Task objective -
Give the listing below again exactly, but without any of its pictures.

Material shown -

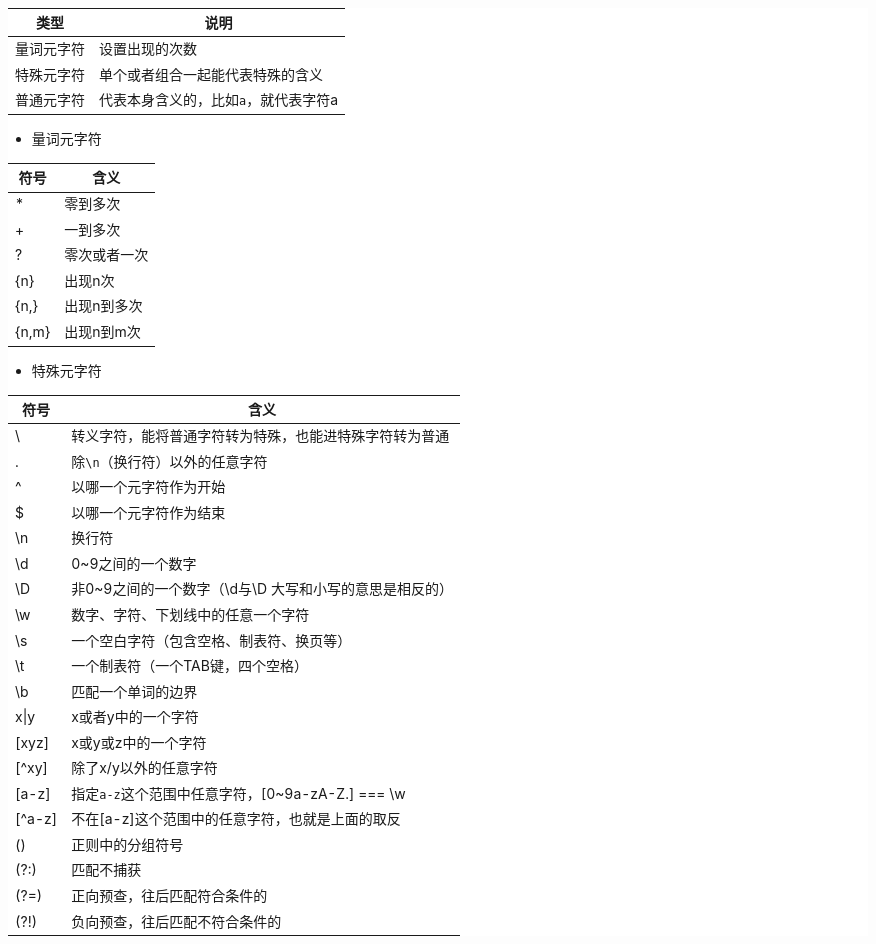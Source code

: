 | 类型       | 说明                                 |
| ---------- | ------------------------------------ |
| 量词元字符 | 设置出现的次数                       |
| 特殊元字符 | 单个或者组合一起能代表特殊的含义     |
| 普通元字符 | 代表本身含义的，比如`a`，就代表字符a |

* 量词元字符

| 符号  | 含义         |
| ----- | ------------ |
| *     | 零到多次     |
| +     | 一到多次     |
| ?     | 零次或者一次 |
| {n}   | 出现n次      |
| {n,}  | 出现n到多次  |
| {n,m} | 出现n到m次   |

* 特殊元字符

| 符号   | 含义                                                   |
| ------ | ------------------------------------------------------ |
| \      | 转义字符，能将普通字符转为特殊，也能进特殊字符转为普通 |
| .      | 除`\n`（换行符）以外的任意字符                         |
| ^      | 以哪一个元字符作为开始                                 |
| $      | 以哪一个元字符作为结束                                 |
| \n     | 换行符                                                 |
| \d     | 0~9之间的一个数字                                      |
| \D     | 非0~9之间的一个数字（\d与\D 大写和小写的意思是相反的） |
| \w     | 数字、字符、下划线中的任意一个字符                     |
| \s     | 一个空白字符（包含空格、制表符、换页等）               |
| \t     | 一个制表符（一个TAB键，四个空格）                      |
| \b     | 匹配一个单词的边界                                     |
| x\|y   | x或者y中的一个字符                                     |
| [xyz]  | x或y或z中的一个字符                                    |
| [^xy]  | 除了x/y以外的任意字符                                  |
| [a-z]  | 指定`a-z`这个范围中任意字符，[0~9a-zA-Z.] === \w       |
| [^a-z] | 不在[a-z]这个范围中的任意字符，也就是上面的取反        |
| ()     | 正则中的分组符号                                       |
| (?:)   | 匹配不捕获                                             |
| (?=)   | 正向预查，往后匹配符合条件的                           |
| (?!)   | 负向预查，往后匹配不符合条件的                         |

Result -
Source code

: | 类型       | 说明                                 |
| ---------- | ------------------------------------ |
| 量词元字符 | 设置出现的次数                       |
| 特殊元字符 | 单个或者组合一起能代表特殊的含义     |
| 普通元字符 | 代表本身含义的，比如`a`，就代表字符a |

* 量词元字符

| 符号  | 含义         |
| ----- | ------------ |
| *     | 零到多次     |
| +     | 一到多次     |
| ?     | 零次或者一次 |
| {n}   | 出现n次      |
| {n,}  | 出现n到多次  |
| {n,m} | 出现n到m次   |

* 特殊元字符

| 符号   | 含义                                                   |
| ------ | ------------------------------------------------------ |
| \      | 转义字符，能将普通字符转为特殊，也能进特殊字符转为普通 |
| .      | 除`\n`（换行符）以外的任意字符                         |
| ^      | 以哪一个元字符作为开始                                 |
| $      | 以哪一个元字符作为结束                                 |
| \n     | 换行符                                                 |
| \d     | 0~9之间的一个数字                                      |
| \D     | 非0~9之间的一个数字（\d与\D 大写和小写的意思是相反的） |
| \w     | 数字、字符、下划线中的任意一个字符                     |
| \s     | 一个空白字符（包含空格、制表符、换页等）               |
| \t     | 一个制表符（一个TAB键，四个空格）                      |
| \b     | 匹配一个单词的边界                                     |
| x\|y   | x或者y中的一个字符                                     |
| [xyz]  | x或y或z中的一个字符                                    |
| [^xy]  | 除了x/y以外的任意字符                                  |
| [a-z]  | 指定`a-z`这个范围中任意字符，[0~9a-zA-Z.] === \w       |
| [^a-z] | 不在[a-z]这个范围中的任意字符，也就是上面的取反        |
| ()     | 正则中的分组符号                                       |
| (?:)   | 匹配不捕获                                             |
| (?=)   | 正向预查，往后匹配符合条件的                           |
| (?!)   | 负向预查，往后匹配不符合条件的                         |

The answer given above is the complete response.